Screen Rant March 22, 2007 at 11:08 pm

Aren’t you breaking your own rule by not having nofollow tags on the homepage links pointing to the bulk of the articles that appear on the home page? Shouldn’t everything from the homepage be “nofollowed” except for the links to your categories?

Vic

lopsta March 23, 2007 at 5:19 am

I would prefer to keep the internal link structure, but only hide your text in certain areas.
For example: Instead of putting your archives in the robots.txt i would use a wordpress script to hide the text of the post and only showing the links to you post.
you can do it like this:

Text of your post (something like "the_content")

you can see it on my page, although you might not understand my “local language”:

http://www.lopsta.com

lopsta March 23, 2007 at 5:19 am

oh, i tried to post some code, didn’t work.

Andy Beard March 23, 2007 at 7:50 am

Michael if you do the same search again, you will find that that stray feed isn’t ranking now.

It does normally take Google around 7 days from first discovery to work out linking patterns, and the permalink page plus the various archives gain a lot more different links than anything other than my main feed.
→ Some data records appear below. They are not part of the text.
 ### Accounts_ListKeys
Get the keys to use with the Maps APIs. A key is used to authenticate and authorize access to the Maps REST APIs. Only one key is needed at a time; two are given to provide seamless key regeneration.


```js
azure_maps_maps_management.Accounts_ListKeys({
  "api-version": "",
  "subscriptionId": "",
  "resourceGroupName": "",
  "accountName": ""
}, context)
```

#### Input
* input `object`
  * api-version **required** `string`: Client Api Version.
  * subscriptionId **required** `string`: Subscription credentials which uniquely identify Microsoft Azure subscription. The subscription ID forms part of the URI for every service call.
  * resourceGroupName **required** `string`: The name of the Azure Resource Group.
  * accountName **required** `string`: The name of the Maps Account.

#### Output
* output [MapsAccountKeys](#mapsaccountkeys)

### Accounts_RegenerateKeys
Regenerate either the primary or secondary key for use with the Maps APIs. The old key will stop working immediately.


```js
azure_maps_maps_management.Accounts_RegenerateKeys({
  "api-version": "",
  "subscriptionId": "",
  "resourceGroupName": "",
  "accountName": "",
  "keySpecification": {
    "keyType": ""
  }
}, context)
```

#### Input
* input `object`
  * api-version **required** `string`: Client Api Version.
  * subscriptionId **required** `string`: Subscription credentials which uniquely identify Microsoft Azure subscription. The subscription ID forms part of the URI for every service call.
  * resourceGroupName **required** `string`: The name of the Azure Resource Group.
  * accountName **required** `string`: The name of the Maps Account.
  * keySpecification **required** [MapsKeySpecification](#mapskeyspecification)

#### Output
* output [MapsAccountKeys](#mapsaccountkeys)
Ben March 23, 2007 at 8:19 am

Hey ,

that video is great! Hope that there’ll follow more videos from you :) .

Greetings

affiliate network March 23, 2007 at 9:27 am

You kept talking about the “more” feature in your video when posting on a Wordpress blog…what exactly did you mean?

-Peter Kleitsch

Halfdeck March 23, 2007 at 10:54 am

Strategy depends on the percentage of your site sitting in the supplemental index. If you have over 50% of your site excluded from the main index, I would recommend following Michael’s suggestions. If you don’t have problems with supplemental pages, then I wouldn’t talk anyone out of taking Andy Beard’s route. The internal links on catery/archive pages will improve your ranking as long as those pages stay in the main index. Ultimately, you can play fast and loose once you have enough people linking to you.

Aaron Pratt March 23, 2007 at 11:03 am

AKA PageRank

Well said Halfdeck. =P

nate March 23, 2007 at 2:51 pm

Ahhh. You should take your cameras white balance off auto if you can. It keeps changing and flickering throughout the video.

Jim Westergren March 24, 2007 at 12:03 am

Nice video.

Instead of using the more tag I simply changed the setting to display summaries rather than full articles:

Options -> Reading -> Syndication Feeds -> For each article, show: Summary

Kirby March 24, 2007 at 5:26 pm

re: tags and blogrolls mentioned here, any thoughts on Philipp’s review of the Google blog ranking patent – http://blog.outer-court.com/archive/2007-03-20-n24.html

Andy Beard March 24, 2007 at 5:41 pm

Philipp credited that information to Search Engine RoundTable and more specifically Bill Slawski

http://www.seobythesea.com/?p=541

I also did my own analysis and spotted a couple of things that Bill missed.

Josh Loewen March 26, 2007 at 12:34 pm

Google is a 3 year old! Funny but true. Thanks for the wonderful analogy.

Eric March 28, 2007 at 7:47 am

Great video. I have a question related video content. Is it necessary to keep wordpress from following the pages that are shown when the “more” tag is followed since it’s the same content? If so, would it be Disallow: /*#more ? Thanks for the video!

Mark March 31, 2007 at 9:50 am

I was wondering the same thing about the “more” tag. I use it on my blog, and sometimes I see links coming in to toshuo.com/2007/blablablah/#more-thepostnumber

Won’t that confuse the crawlers? Also, do you know of any way to change the behavior of the more tag to make it link to the post’s normal permalink?

Hong Kong SEO April 8, 2007 at 11:42 am

I would like to say you don’t need to worry about this. You are in the top 5 in the keyword phrase ‘SEO blog wordpress’. Good job!